A reforma do Estado não pode jamais ser reduzida a uma mera questão
financeira ou de preço de qualquer serviço.
Não será preciso
ser especialista em Direito Constitucional para se perceber que o poder
político instalado está a tentar levar a cabo uma revisão da Constituição da
República Portuguesa através de meios inconstitucionais. As sucessivas
declarações de inconstitucionalidade pronunciadas pelo Tribunal Constitucional
evidenciam-no à saciedade.
Uma Constituição
nunca é perfeita, nem será definitiva. Cada geração tem, de resto, legitimidade
para, através dela, traçar o destino que pretende que seja o seu. Há, porém,
direitos e deveres constitucionalmente consagrados que decorrem de princípios
que não poderão ser postos em causa sem hipotecar a dimensão humana de cada um
de nós e as maiores conquistas civilizacionais do nosso tempo.
Defendo a
necessidade e a urgência de revisão da nossa Constituição em múltiplos aspetos
à cabeça dos quais coloco o tema das funções do Estado e o da sua consequente
reorganização, mas não gostaria que essa revisão acontecesse no braseiro de uma
qualquer revolução. Creio, porém, que é para aí que estamos a caminhar.
O artigo 284º da
nossa Constituição determina a competência e o tempo da sua revisão e o artigo
288º os limites materiais do seu possível âmbito. O poder dos não eleitos – e
de outros, eleitos mas ao serviço daqueles – parece, porém, não obedecer a
quaisquer limites nem fronteiras, com o que a tese da revisão revolucionária
ganha, cada vez mais, possibilidade de acontecer. Também pelo lado dos
excluídos da dignidade de viver (e de morrer, até) a “revisão” revolucionária
pode deflagrar (quem já não tem nada a perder…) a todo o tempo. Se algum
ensinamento da história tem aqui acutilância, parece que poucas dúvidas deverão
entorpecer o necessário, mas fora de moda, patriotismo.
Quando quem
manda e comanda sabe o preço de tudo, mas não conhece o valor de nada, todos os
caminhos servem para chegar onde lhes interessa. A reforma do Estado – urgente como
já referi – não pode jamais ser reduzida a uma mera questão financeira ou de
preço de qualquer serviço, seja no Ensino, na Saúde ou em qualquer outra área.

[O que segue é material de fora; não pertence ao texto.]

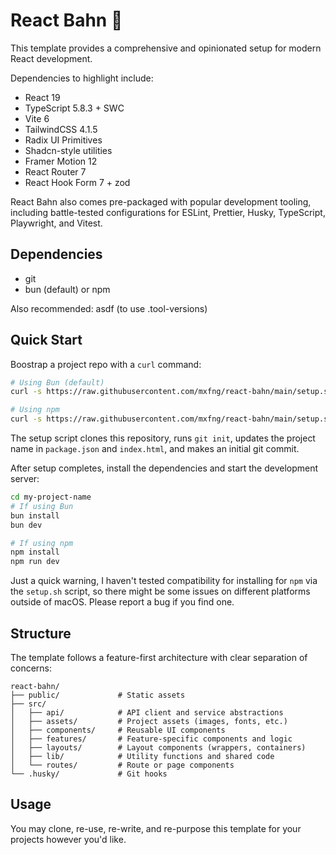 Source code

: # React Bahn 🚆

This template provides a comprehensive and opinionated setup for modern React development.

Dependencies to highlight include:

- React 19
- TypeScript 5.8.3 + SWC
- Vite 6
- TailwindCSS 4.1.5
- Radix UI Primitives
- Shadcn-style utilities
- Framer Motion 12
- React Router 7
- React Hook Form 7 + zod

React Bahn also comes pre-packaged with popular development tooling, including battle-tested configurations for ESLint, Prettier, Husky, TypeScript, Playwright, and Vitest.

## Dependencies

- git
- bun (default) or npm

Also recommended: asdf (to use .tool-versions)

## Quick Start

Boostrap a project repo with a `curl` command:

```bash
# Using Bun (default)
curl -s https://raw.githubusercontent.com/mxfng/react-bahn/main/setup.sh | bash -s my-project-name

# Using npm
curl -s https://raw.githubusercontent.com/mxfng/react-bahn/main/setup.sh | bash -s my-project-name --package-manager=npm
```

The setup script clones this repository, runs `git init`, updates the project name in `package.json` and `index.html`, and makes an initial git commit.

After setup completes, install the dependencies and start the development server:

```bash
cd my-project-name
# If using Bun
bun install
bun dev

# If using npm
npm install
npm run dev
```

Just a quick warning, I haven't tested compatibility for installing for `npm` via the `setup.sh` script, so there might be some issues on different platforms outside of macOS. Please report a bug if you find one.

## Structure

The template follows a feature-first architecture with clear separation of concerns:

```
react-bahn/
├── public/             # Static assets
├── src/
│   ├── api/            # API client and service abstractions
│   ├── assets/         # Project assets (images, fonts, etc.)
│   ├── components/     # Reusable UI components
│   ├── features/       # Feature-specific components and logic
│   ├── layouts/        # Layout components (wrappers, containers)
│   ├── lib/            # Utility functions and shared code
│   └── routes/         # Route or page components
└── .husky/             # Git hooks
```

## Usage

You may clone, re-use, re-write, and re-purpose this template for your projects however you'd like.

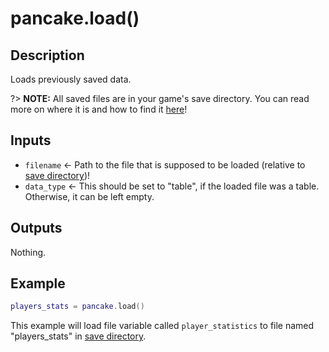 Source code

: # pancake.load()

## Description

Loads previously saved data.

?> **NOTE:** All saved files are in your game's save directory. You can read more on where it is and how to find it [here](https://love2d.org/wiki/love.filesystem.getSaveDirectory)!

## Inputs

- `filename` <- Path to the file that is supposed to be loaded (relative to [save directory](https://love2d.org/wiki/love.filesystem.getSaveDirectory))!
- `data_type` <- This should be set to "table", if the loaded file was a table. Otherwise, it can be left empty.

## Outputs

Nothing.

## Example

```lua
players_stats = pancake.load()
```

This example will load file variable called `player_statistics` to file named "players_stats" in [save directory](https://love2d.org/wiki/love.filesystem.getSaveDirectory).
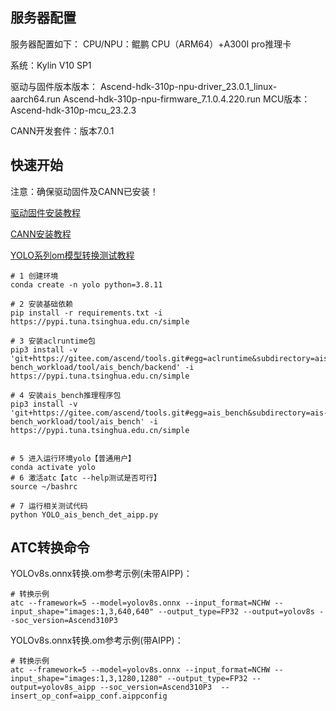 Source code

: ## 服务器配置
服务器配置如下：
CPU/NPU：鲲鹏 CPU（ARM64）+A300I pro推理卡

系统：Kylin V10 SP1

驱动与固件版本版本：
Ascend-hdk-310p-npu-driver_23.0.1_linux-aarch64.run
Ascend-hdk-310p-npu-firmware_7.1.0.4.220.run
MCU版本：Ascend-hdk-310p-mcu_23.2.3

CANN开发套件：版本7.0.1


## 快速开始
注意：确保驱动固件及CANN已安装！

[驱动固件安装教程](https://blog.csdn.net/weixin_45679938/article/details/142966488)

[CANN安装教程](https://blog.csdn.net/weixin_45679938/article/details/142994060)

[YOLO系列om模型转换测试教程](https://blog.csdn.net/weixin_45679938/article/details/142966255)
```
# 1 创建环境
conda create -n yolo python=3.8.11

# 2 安装基础依赖
pip install -r requirements.txt -i  https://pypi.tuna.tsinghua.edu.cn/simple

# 3 安装aclruntime包
pip3 install -v 'git+https://gitee.com/ascend/tools.git#egg=aclruntime&subdirectory=ais-bench_workload/tool/ais_bench/backend' -i https://pypi.tuna.tsinghua.edu.cn/simple

# 4 安装ais_bench推理程序包
pip3 install -v 'git+https://gitee.com/ascend/tools.git#egg=ais_bench&subdirectory=ais-bench_workload/tool/ais_bench' -i https://pypi.tuna.tsinghua.edu.cn/simple


# 5 进入运行环境yolo【普通用户】
conda activate yolo
# 6 激活atc【atc --help测试是否可行】
source ~/bashrc

# 7 运行相关测试代码
python YOLO_ais_bench_det_aipp.py
```

## ATC转换命令
YOLOv8s.onnx转换.om参考示例(未带AIPP)：
```
# 转换示例
atc --framework=5 --model=yolov8s.onnx --input_format=NCHW --input_shape="images:1,3,640,640" --output_type=FP32 --output=yolov8s --soc_version=Ascend310P3
```

YOLOv8s.onnx转换.om参考示例(带AIPP)：
```
# 转换示例
atc --framework=5 --model=yolov8s.onnx --input_format=NCHW --input_shape="images:1,3,1280,1280" --output_type=FP32 --output=yolov8s_aipp --soc_version=Ascend310P3  --insert_op_conf=aipp_conf.aippconfig
``` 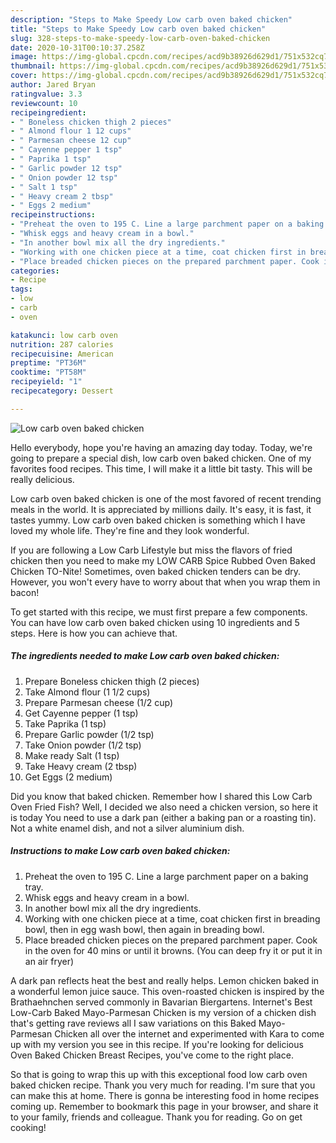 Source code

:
 ```yaml
---
description: "Steps to Make Speedy Low carb oven baked chicken"
title: "Steps to Make Speedy Low carb oven baked chicken"
slug: 328-steps-to-make-speedy-low-carb-oven-baked-chicken
date: 2020-10-31T00:10:37.258Z
image: https://img-global.cpcdn.com/recipes/acd9b38926d629d1/751x532cq70/low-carb-oven-baked-chicken-recipe-main-photo.jpg
thumbnail: https://img-global.cpcdn.com/recipes/acd9b38926d629d1/751x532cq70/low-carb-oven-baked-chicken-recipe-main-photo.jpg
cover: https://img-global.cpcdn.com/recipes/acd9b38926d629d1/751x532cq70/low-carb-oven-baked-chicken-recipe-main-photo.jpg
author: Jared Bryan
ratingvalue: 3.3
reviewcount: 10
recipeingredient:
- " Boneless chicken thigh 2 pieces"
- " Almond flour 1 12 cups"
- " Parmesan cheese 12 cup"
- " Cayenne pepper 1 tsp"
- " Paprika 1 tsp"
- " Garlic powder 12 tsp"
- " Onion powder 12 tsp"
- " Salt 1 tsp"
- " Heavy cream 2 tbsp"
- " Eggs 2 medium"
recipeinstructions:
- "Preheat the oven to 195 C. Line a large parchment paper on a baking tray."
- "Whisk eggs and heavy cream in a bowl."
- "In another bowl mix all the dry ingredients."
- "Working with one chicken piece at a time, coat chicken first in breading bowl, then in egg wash bowl, then again in breading bowl."
- "Place breaded chicken pieces on the prepared parchment paper. Cook in the oven for 40 mins or until it browns. (You can deep fry it or put it in an air fryer)"
categories:
- Recipe
tags:
- low
- carb
- oven

katakunci: low carb oven 
nutrition: 287 calories
recipecuisine: American
preptime: "PT36M"
cooktime: "PT58M"
recipeyield: "1"
recipecategory: Dessert

---
```



![Low carb oven baked chicken](https://img-global.cpcdn.com/recipes/acd9b38926d629d1/751x532cq70/low-carb-oven-baked-chicken-recipe-main-photo.jpg)

Hello everybody, hope you're having an amazing day today. Today, we're going to prepare a special dish, low carb oven baked chicken. One of my favorites food recipes. This time, I will make it a little bit tasty. This will be really delicious.

Low carb oven baked chicken is one of the most favored of recent trending meals in the world. It is appreciated by millions daily. It's easy, it is fast, it tastes yummy. Low carb oven baked chicken is something which I have loved my whole life. They're fine and they look wonderful.

If you are following a Low Carb Lifestyle but miss the flavors of fried chicken then you need to make my LOW CARB Spice Rubbed Oven Baked Chicken TO-Nite! Sometimes, oven baked chicken tenders can be dry. However, you won&#39;t every have to worry about that when you wrap them in bacon!


To get started with this recipe, we must first prepare a few components. You can have low carb oven baked chicken using 10 ingredients and 5 steps. Here is how you can achieve that.

<!--inarticleads1-->

##### The ingredients needed to make Low carb oven baked chicken:

1. Prepare  Boneless chicken thigh (2 pieces)
1. Take  Almond flour (1 1/2 cups)
1. Prepare  Parmesan cheese (1/2 cup)
1. Get  Cayenne pepper (1 tsp)
1. Take  Paprika (1 tsp)
1. Prepare  Garlic powder (1/2 tsp)
1. Take  Onion powder (1/2 tsp)
1. Make ready  Salt (1 tsp)
1. Take  Heavy cream (2 tbsp)
1. Get  Eggs (2 medium)


Did you know that baked chicken. Remember how I shared this Low Carb Oven Fried Fish? Well, I decided we also need a chicken version, so here it is today You need to use a dark pan (either a baking pan or a roasting tin). Not a white enamel dish, and not a silver aluminium dish. 

<!--inarticleads2-->

##### Instructions to make Low carb oven baked chicken:

1. Preheat the oven to 195 C. Line a large parchment paper on a baking tray.
1. Whisk eggs and heavy cream in a bowl.
1. In another bowl mix all the dry ingredients.
1. Working with one chicken piece at a time, coat chicken first in breading bowl, then in egg wash bowl, then again in breading bowl.
1. Place breaded chicken pieces on the prepared parchment paper. Cook in the oven for 40 mins or until it browns. (You can deep fry it or put it in an air fryer)


A dark pan reflects heat the best and really helps. Lemon chicken baked in a wonderful lemon juice sauce. This oven-roasted chicken is inspired by the Brathaehnchen served commonly in Bavarian Biergartens. Internet&#39;s Best Low-Carb Baked Mayo-Parmesan Chicken is my version of a chicken dish that&#39;s getting rave reviews all I saw variations on this Baked Mayo-Parmesan Chicken all over the internet and experimented with Kara to come up with my version you see in this recipe. If you&#39;re looking for delicious Oven Baked Chicken Breast Recipes, you&#39;ve come to the right place. 

So that is going to wrap this up with this exceptional food low carb oven baked chicken recipe. Thank you very much for reading. I'm sure that you can make this at home. There is gonna be interesting food in home recipes coming up. Remember to bookmark this page in your browser, and share it to your family, friends and colleague. Thank you for reading. Go on get cooking!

Mas a tal tem sido limitada por uns quantos políticos que mais não sabem que
subtrair (para os outros), somar (pare eles), dividir (para reinar) e
multiplicar (para os amigos). Reformar o Estado implica muito saber
(ideológico, doutrinal, jurídico, sociológico…) e muito trabalho, sobretudo
muito trabalho.
Não vejo nas
instâncias do poder atual quem o saiba ou o queira fazer. Aliás o Dr. Paulo
Portas, porventura o menos mau num governo mais que frágil, já deveria ter
cumprido, há muito, a sua promessa de apresentar o pertinente projeto sobretudo
agora que é quem manda no Governo. Não o fez e, creio, nunca o fará. E ele sabe
bem porquê, tal como Passos Coelho e a sua idêntica promessa.
Na
impossibilidade de uma revisão constitucional segundo os princípios
democráticos previstos na própria Constituição, pretendem alguns fazer, hoje, avançar
uma revisão de fato (oculta) das normas constitucionais de que não gostam, ou
que não convém ao seu projeto neoliberal travestido de dívida pública, défice,
etc. A questão é, então, a de perceber e explicar que se os direitos, em tempos
de necessidade, têm de ser comprimidos ou suspensos o pertinente critério tem
de ser igual para todos (princípio da igualdade). E há que ponderar, também, se
não haverá direitos – como os Direitos humanos – que, de modo algum, poderão
ser violados, custe o que custar, em tempo algum. É evidente que a resposta só
poderá ser afirmativa. Ponto é que os interesses e a ganância de alguns o não
considere e, antes, continue a sugar sem escrúpulos, a vida de muitos.